Stored records
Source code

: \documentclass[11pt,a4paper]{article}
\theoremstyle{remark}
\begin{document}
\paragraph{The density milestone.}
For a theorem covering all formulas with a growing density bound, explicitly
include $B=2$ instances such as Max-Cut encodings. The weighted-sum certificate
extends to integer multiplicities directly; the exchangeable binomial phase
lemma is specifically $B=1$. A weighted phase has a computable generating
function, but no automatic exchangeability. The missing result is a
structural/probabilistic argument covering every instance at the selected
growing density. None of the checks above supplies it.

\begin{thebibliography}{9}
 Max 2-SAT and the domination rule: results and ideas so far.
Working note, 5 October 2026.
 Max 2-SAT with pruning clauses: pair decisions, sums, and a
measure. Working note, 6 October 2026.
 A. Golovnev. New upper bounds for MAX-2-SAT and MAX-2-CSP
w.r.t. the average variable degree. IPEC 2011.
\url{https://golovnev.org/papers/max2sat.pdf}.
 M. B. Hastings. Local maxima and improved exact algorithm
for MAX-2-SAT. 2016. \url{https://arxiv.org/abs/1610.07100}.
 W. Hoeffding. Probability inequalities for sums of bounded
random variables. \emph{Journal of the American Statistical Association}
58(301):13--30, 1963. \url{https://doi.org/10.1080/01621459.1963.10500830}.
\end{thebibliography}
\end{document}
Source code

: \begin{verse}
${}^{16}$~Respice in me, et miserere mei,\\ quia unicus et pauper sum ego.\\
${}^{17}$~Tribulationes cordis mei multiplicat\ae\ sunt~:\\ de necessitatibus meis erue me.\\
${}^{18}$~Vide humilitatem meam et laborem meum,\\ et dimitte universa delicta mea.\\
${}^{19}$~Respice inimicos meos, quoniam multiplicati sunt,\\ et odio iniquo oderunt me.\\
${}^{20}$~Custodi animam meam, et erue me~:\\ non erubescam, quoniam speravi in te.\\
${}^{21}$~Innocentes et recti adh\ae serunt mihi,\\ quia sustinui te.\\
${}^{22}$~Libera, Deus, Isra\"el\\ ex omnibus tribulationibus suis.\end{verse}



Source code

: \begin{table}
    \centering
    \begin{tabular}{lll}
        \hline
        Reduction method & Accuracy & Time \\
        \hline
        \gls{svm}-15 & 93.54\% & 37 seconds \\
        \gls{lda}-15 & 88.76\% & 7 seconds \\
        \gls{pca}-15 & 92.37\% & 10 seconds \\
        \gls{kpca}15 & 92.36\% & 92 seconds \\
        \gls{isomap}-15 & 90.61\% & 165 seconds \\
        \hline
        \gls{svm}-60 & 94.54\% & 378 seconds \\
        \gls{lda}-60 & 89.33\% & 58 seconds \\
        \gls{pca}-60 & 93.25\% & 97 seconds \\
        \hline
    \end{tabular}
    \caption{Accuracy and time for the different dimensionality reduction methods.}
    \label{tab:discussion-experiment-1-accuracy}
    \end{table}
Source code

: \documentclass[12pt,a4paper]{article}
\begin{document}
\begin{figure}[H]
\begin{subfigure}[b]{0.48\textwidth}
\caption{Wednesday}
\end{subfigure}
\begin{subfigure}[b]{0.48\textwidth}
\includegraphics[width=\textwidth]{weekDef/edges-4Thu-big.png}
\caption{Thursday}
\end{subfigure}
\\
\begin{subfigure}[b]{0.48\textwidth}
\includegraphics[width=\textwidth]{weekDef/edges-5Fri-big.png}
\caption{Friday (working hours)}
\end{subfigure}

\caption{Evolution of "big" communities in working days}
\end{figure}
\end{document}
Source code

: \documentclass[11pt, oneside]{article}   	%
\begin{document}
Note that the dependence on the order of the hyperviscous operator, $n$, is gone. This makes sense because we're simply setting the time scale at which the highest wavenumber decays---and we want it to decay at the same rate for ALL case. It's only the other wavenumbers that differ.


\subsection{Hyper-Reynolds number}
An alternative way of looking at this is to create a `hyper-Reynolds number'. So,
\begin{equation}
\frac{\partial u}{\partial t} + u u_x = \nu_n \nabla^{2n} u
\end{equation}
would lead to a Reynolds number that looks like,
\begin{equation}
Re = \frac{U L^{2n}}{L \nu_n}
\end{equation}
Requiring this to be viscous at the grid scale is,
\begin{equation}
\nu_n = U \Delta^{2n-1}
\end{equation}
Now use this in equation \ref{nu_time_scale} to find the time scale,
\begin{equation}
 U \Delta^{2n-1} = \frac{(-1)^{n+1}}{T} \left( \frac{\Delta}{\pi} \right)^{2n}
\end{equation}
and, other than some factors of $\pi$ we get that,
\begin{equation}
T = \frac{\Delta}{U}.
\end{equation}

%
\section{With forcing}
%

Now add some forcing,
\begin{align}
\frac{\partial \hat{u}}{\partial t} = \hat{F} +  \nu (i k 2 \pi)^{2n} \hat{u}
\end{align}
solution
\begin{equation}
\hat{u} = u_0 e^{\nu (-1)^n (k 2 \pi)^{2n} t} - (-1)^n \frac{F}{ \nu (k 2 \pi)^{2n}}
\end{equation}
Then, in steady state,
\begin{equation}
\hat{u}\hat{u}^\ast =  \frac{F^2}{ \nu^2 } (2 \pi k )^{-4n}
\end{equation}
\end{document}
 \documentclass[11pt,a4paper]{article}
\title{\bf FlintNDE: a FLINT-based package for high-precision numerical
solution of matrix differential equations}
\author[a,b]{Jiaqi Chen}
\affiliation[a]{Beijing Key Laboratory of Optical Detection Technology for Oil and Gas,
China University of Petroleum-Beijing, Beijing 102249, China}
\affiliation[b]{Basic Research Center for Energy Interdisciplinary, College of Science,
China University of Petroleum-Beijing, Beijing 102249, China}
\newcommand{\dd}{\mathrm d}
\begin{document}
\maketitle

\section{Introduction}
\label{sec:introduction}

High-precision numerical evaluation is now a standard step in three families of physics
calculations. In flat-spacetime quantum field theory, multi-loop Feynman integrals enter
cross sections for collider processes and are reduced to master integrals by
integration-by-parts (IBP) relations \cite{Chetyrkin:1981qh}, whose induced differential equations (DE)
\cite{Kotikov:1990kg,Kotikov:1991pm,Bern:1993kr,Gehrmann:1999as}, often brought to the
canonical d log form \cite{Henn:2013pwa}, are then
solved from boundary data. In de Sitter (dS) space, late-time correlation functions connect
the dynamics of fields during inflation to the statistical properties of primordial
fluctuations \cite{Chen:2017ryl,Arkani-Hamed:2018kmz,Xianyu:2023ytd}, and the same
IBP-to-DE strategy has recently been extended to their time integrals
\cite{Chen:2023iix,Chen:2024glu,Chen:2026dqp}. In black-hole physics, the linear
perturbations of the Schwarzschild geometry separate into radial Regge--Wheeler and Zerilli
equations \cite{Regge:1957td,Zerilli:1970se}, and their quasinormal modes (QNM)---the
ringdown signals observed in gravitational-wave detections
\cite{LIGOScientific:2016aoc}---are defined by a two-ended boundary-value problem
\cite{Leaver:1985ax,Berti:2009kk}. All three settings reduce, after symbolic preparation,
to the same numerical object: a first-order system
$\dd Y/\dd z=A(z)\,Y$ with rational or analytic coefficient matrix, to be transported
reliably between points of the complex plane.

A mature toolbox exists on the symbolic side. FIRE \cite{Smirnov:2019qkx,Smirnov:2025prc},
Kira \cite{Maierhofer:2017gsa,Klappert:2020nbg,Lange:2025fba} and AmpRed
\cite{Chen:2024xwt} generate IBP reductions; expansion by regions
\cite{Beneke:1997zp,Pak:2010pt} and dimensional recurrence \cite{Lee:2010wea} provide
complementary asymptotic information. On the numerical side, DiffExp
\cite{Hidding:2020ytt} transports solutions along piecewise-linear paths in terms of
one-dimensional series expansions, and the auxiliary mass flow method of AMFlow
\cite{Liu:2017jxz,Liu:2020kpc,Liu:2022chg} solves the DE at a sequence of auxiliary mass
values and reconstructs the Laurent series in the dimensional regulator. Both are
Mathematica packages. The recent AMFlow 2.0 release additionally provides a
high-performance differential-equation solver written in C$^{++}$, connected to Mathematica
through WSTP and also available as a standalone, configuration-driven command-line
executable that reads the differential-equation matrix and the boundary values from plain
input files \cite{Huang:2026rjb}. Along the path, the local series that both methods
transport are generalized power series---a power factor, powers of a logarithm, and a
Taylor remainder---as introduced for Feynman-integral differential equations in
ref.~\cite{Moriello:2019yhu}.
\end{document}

- Task description
Starting at the first line of the records, print each line exactly, stopping after the line that contains "Max 2-SAT and".

- Reply to the exercise
Source code

: \documentclass[11pt,a4paper]{article}
\theoremstyle{remark}
\begin{document}
\paragraph{The density milestone.}
For a theorem covering all formulas with a growing density bound, explicitly
include $B=2$ instances such as Max-Cut encodings. The weighted-sum certificate
extends to integer multiplicities directly; the exchangeable binomial phase
lemma is specifically $B=1$. A weighted phase has a computable generating
function, but no automatic exchangeability. The missing result is a
structural/probabilistic argument covering every instance at the selected
growing density. None of the checks above supplies it.

\begin{thebibliography}{9}
 Max 2-SAT and the domination rule: results and ideas so far.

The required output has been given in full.